***** EXERCISE INPUT
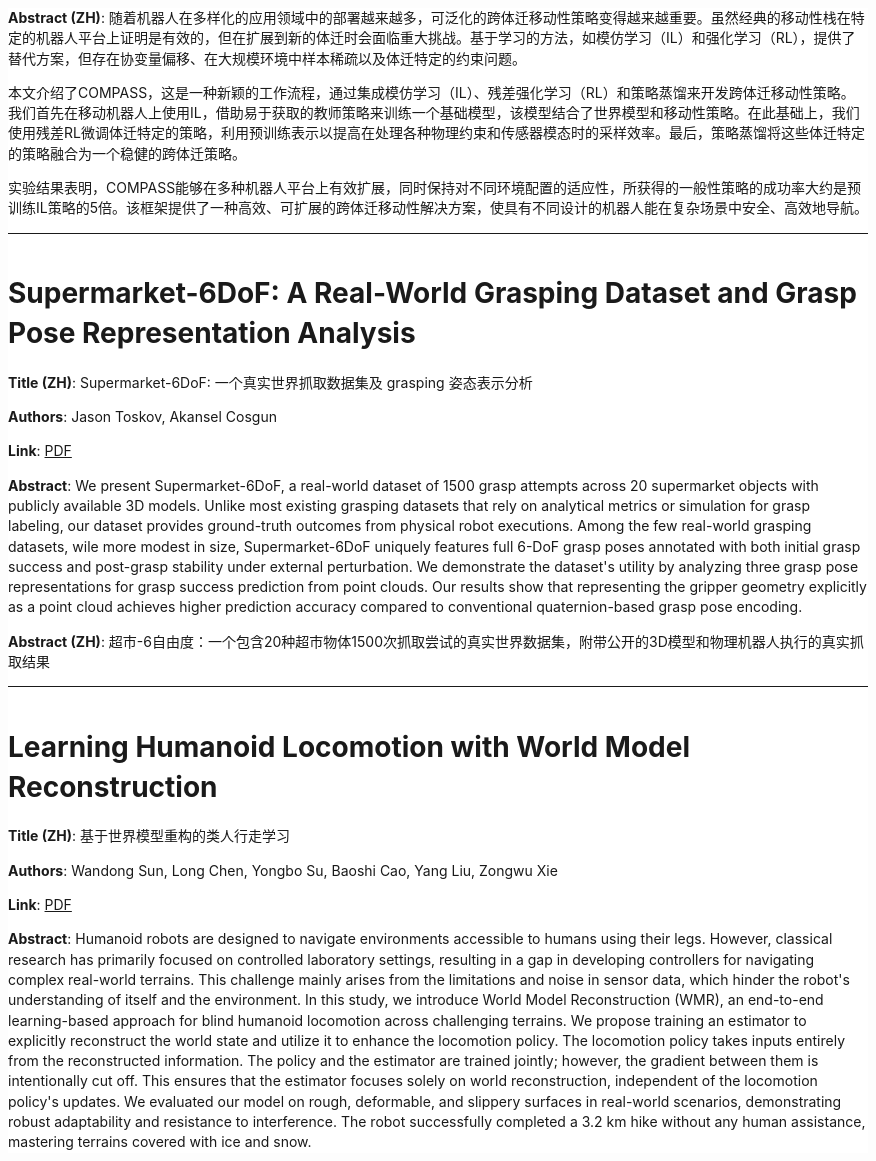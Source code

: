 **Abstract (ZH)**: 随着机器人在多样化的应用领域中的部署越来越多，可泛化的跨体迁移动性策略变得越来越重要。虽然经典的移动性栈在特定的机器人平台上证明是有效的，但在扩展到新的体迁时会面临重大挑战。基于学习的方法，如模仿学习（IL）和强化学习（RL），提供了替代方案，但存在协变量偏移、在大规模环境中样本稀疏以及体迁特定的约束问题。

本文介绍了COMPASS，这是一种新颖的工作流程，通过集成模仿学习（IL）、残差强化学习（RL）和策略蒸馏来开发跨体迁移动性策略。我们首先在移动机器人上使用IL，借助易于获取的教师策略来训练一个基础模型，该模型结合了世界模型和移动性策略。在此基础上，我们使用残差RL微调体迁特定的策略，利用预训练表示以提高在处理各种物理约束和传感器模态时的采样效率。最后，策略蒸馏将这些体迁特定的策略融合为一个稳健的跨体迁策略。

实验结果表明，COMPASS能够在多种机器人平台上有效扩展，同时保持对不同环境配置的适应性，所获得的一般性策略的成功率大约是预训练IL策略的5倍。该框架提供了一种高效、可扩展的跨体迁移动性解决方案，使具有不同设计的机器人能在复杂场景中安全、高效地导航。 

---
# Supermarket-6DoF: A Real-World Grasping Dataset and Grasp Pose Representation Analysis 

**Title (ZH)**: Supermarket-6DoF: 一个真实世界抓取数据集及 grasping 姿态表示分析 

**Authors**: Jason Toskov, Akansel Cosgun  

**Link**: [PDF](https://arxiv.org/pdf/2502.16311)  

**Abstract**: We present Supermarket-6DoF, a real-world dataset of 1500 grasp attempts across 20 supermarket objects with publicly available 3D models. Unlike most existing grasping datasets that rely on analytical metrics or simulation for grasp labeling, our dataset provides ground-truth outcomes from physical robot executions. Among the few real-world grasping datasets, wile more modest in size, Supermarket-6DoF uniquely features full 6-DoF grasp poses annotated with both initial grasp success and post-grasp stability under external perturbation. We demonstrate the dataset's utility by analyzing three grasp pose representations for grasp success prediction from point clouds. Our results show that representing the gripper geometry explicitly as a point cloud achieves higher prediction accuracy compared to conventional quaternion-based grasp pose encoding. 

**Abstract (ZH)**: 超市-6自由度：一个包含20种超市物体1500次抓取尝试的真实世界数据集，附带公开的3D模型和物理机器人执行的真实抓取结果 

---
# Learning Humanoid Locomotion with World Model Reconstruction 

**Title (ZH)**: 基于世界模型重构的类人行走学习 

**Authors**: Wandong Sun, Long Chen, Yongbo Su, Baoshi Cao, Yang Liu, Zongwu Xie  

**Link**: [PDF](https://arxiv.org/pdf/2502.16230)  

**Abstract**: Humanoid robots are designed to navigate environments accessible to humans using their legs. However, classical research has primarily focused on controlled laboratory settings, resulting in a gap in developing controllers for navigating complex real-world terrains. This challenge mainly arises from the limitations and noise in sensor data, which hinder the robot's understanding of itself and the environment. In this study, we introduce World Model Reconstruction (WMR), an end-to-end learning-based approach for blind humanoid locomotion across challenging terrains. We propose training an estimator to explicitly reconstruct the world state and utilize it to enhance the locomotion policy. The locomotion policy takes inputs entirely from the reconstructed information. The policy and the estimator are trained jointly; however, the gradient between them is intentionally cut off. This ensures that the estimator focuses solely on world reconstruction, independent of the locomotion policy's updates. We evaluated our model on rough, deformable, and slippery surfaces in real-world scenarios, demonstrating robust adaptability and resistance to interference. The robot successfully completed a 3.2 km hike without any human assistance, mastering terrains covered with ice and snow.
**********
The job here is to retype the data exactly, with no pictures included.

Source code

: **Abstract (ZH)**: 随着机器人在多样化的应用领域中的部署越来越多，可泛化的跨体迁移动性策略变得越来越重要。虽然经典的移动性栈在特定的机器人平台上证明是有效的，但在扩展到新的体迁时会面临重大挑战。基于学习的方法，如模仿学习（IL）和强化学习（RL），提供了替代方案，但存在协变量偏移、在大规模环境中样本稀疏以及体迁特定的约束问题。

本文介绍了COMPASS，这是一种新颖的工作流程，通过集成模仿学习（IL）、残差强化学习（RL）和策略蒸馏来开发跨体迁移动性策略。我们首先在移动机器人上使用IL，借助易于获取的教师策略来训练一个基础模型，该模型结合了世界模型和移动性策略。在此基础上，我们使用残差RL微调体迁特定的策略，利用预训练表示以提高在处理各种物理约束和传感器模态时的采样效率。最后，策略蒸馏将这些体迁特定的策略融合为一个稳健的跨体迁策略。

实验结果表明，COMPASS能够在多种机器人平台上有效扩展，同时保持对不同环境配置的适应性，所获得的一般性策略的成功率大约是预训练IL策略的5倍。该框架提供了一种高效、可扩展的跨体迁移动性解决方案，使具有不同设计的机器人能在复杂场景中安全、高效地导航。 

---
# Supermarket-6DoF: A Real-World Grasping Dataset and Grasp Pose Representation Analysis 

**Title (ZH)**: Supermarket-6DoF: 一个真实世界抓取数据集及 grasping 姿态表示分析 

**Authors**: Jason Toskov, Akansel Cosgun  

**Link**: [PDF](https://arxiv.org/pdf/2502.16311)  

**Abstract**: We present Supermarket-6DoF, a real-world dataset of 1500 grasp attempts across 20 supermarket objects with publicly available 3D models. Unlike most existing grasping datasets that rely on analytical metrics or simulation for grasp labeling, our dataset provides ground-truth outcomes from physical robot executions. Among the few real-world grasping datasets, wile more modest in size, Supermarket-6DoF uniquely features full 6-DoF grasp poses annotated with both initial grasp success and post-grasp stability under external perturbation. We demonstrate the dataset's utility by analyzing three grasp pose representations for grasp success prediction from point clouds. Our results show that representing the gripper geometry explicitly as a point cloud achieves higher prediction accuracy compared to conventional quaternion-based grasp pose encoding. 

**Abstract (ZH)**: 超市-6自由度：一个包含20种超市物体1500次抓取尝试的真实世界数据集，附带公开的3D模型和物理机器人执行的真实抓取结果 

---
# Learning Humanoid Locomotion with World Model Reconstruction 

**Title (ZH)**: 基于世界模型重构的类人行走学习 

**Authors**: Wandong Sun, Long Chen, Yongbo Su, Baoshi Cao, Yang Liu, Zongwu Xie  

**Link**: [PDF](https://arxiv.org/pdf/2502.16230)  

**Abstract**: Humanoid robots are designed to navigate environments accessible to humans using their legs. However, classical research has primarily focused on controlled laboratory settings, resulting in a gap in developing controllers for navigating complex real-world terrains. This challenge mainly arises from the limitations and noise in sensor data, which hinder the robot's understanding of itself and the environment. In this study, we introduce World Model Reconstruction (WMR), an end-to-end learning-based approach for blind humanoid locomotion across challenging terrains. We propose training an estimator to explicitly reconstruct the world state and utilize it to enhance the locomotion policy. The locomotion policy takes inputs entirely from the reconstructed information. The policy and the estimator are trained jointly; however, the gradient between them is intentionally cut off. This ensures that the estimator focuses solely on world reconstruction, independent of the locomotion policy's updates. We evaluated our model on rough, deformable, and slippery surfaces in real-world scenarios, demonstrating robust adaptability and resistance to interference. The robot successfully completed a 3.2 km hike without any human assistance, mastering terrains covered with ice and snow.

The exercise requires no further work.